**Recorded information**
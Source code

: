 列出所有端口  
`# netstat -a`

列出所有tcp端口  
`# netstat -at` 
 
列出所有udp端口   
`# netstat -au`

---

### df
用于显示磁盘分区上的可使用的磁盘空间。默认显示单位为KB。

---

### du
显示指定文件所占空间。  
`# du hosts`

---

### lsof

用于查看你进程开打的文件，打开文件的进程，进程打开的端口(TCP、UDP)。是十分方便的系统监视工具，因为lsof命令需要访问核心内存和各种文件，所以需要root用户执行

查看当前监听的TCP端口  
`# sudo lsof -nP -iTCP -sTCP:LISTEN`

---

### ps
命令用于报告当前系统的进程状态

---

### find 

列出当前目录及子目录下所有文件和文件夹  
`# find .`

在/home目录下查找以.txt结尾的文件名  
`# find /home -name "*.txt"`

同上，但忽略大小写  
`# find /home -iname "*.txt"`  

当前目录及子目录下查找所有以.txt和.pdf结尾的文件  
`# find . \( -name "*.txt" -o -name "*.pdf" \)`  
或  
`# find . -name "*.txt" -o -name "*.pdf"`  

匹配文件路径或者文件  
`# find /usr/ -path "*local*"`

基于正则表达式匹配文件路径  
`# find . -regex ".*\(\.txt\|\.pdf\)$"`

...

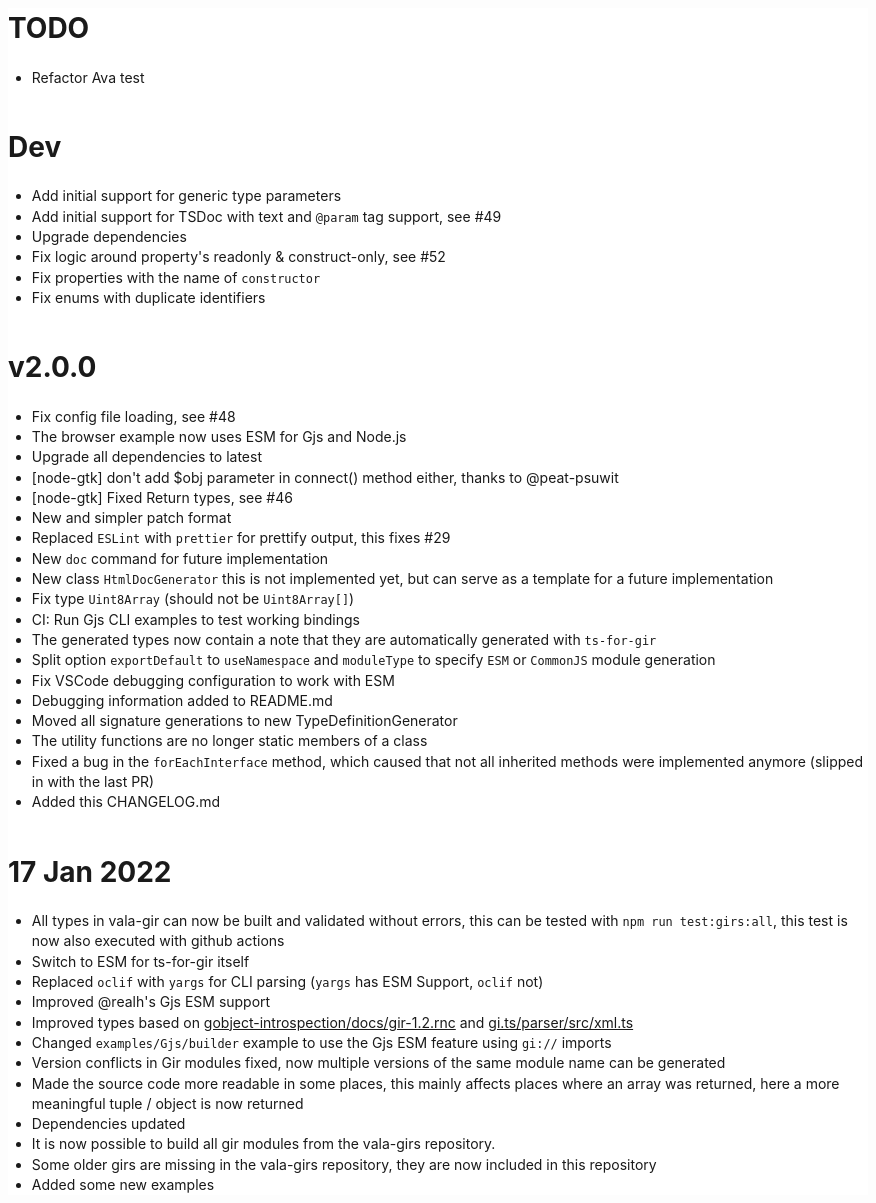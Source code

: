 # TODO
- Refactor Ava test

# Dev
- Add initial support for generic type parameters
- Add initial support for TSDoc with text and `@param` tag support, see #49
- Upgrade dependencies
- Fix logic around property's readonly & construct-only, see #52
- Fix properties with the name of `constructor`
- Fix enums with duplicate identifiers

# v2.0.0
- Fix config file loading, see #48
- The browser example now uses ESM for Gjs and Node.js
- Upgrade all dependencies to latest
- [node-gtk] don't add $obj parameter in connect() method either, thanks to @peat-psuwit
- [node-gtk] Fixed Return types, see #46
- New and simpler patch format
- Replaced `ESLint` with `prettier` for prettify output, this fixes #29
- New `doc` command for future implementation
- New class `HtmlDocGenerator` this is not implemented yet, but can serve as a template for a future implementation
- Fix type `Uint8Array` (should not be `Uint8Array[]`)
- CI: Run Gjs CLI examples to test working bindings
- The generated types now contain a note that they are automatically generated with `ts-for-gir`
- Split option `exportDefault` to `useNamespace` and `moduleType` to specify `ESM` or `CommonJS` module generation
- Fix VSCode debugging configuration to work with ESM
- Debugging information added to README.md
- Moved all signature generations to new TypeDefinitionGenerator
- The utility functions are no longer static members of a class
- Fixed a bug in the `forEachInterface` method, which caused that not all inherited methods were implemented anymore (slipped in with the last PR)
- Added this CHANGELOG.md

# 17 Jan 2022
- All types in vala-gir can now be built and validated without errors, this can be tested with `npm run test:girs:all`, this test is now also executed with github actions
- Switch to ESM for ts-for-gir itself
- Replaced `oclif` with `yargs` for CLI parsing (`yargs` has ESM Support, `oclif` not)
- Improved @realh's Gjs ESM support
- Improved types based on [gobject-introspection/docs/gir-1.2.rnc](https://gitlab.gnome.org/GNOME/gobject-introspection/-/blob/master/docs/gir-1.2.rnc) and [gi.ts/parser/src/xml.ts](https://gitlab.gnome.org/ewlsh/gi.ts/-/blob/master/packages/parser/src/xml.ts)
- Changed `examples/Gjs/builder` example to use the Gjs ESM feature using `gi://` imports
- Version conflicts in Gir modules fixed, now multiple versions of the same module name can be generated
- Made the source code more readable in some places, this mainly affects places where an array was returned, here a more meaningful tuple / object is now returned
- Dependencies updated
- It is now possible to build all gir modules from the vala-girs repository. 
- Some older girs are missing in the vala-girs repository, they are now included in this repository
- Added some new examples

**What needs to be done**
Your task is to transcribe, with no changes, only the lines of the listing above that lie between the line holding "(should not be" and the line holding "- The generated", inclusive.

**Exercise response**
- Fix type `Uint8Array` (should not be `Uint8Array[]`)
- CI: Run Gjs CLI examples to test working bindings
- The generated types now contain a note that they are automatically generated with `ts-for-gir`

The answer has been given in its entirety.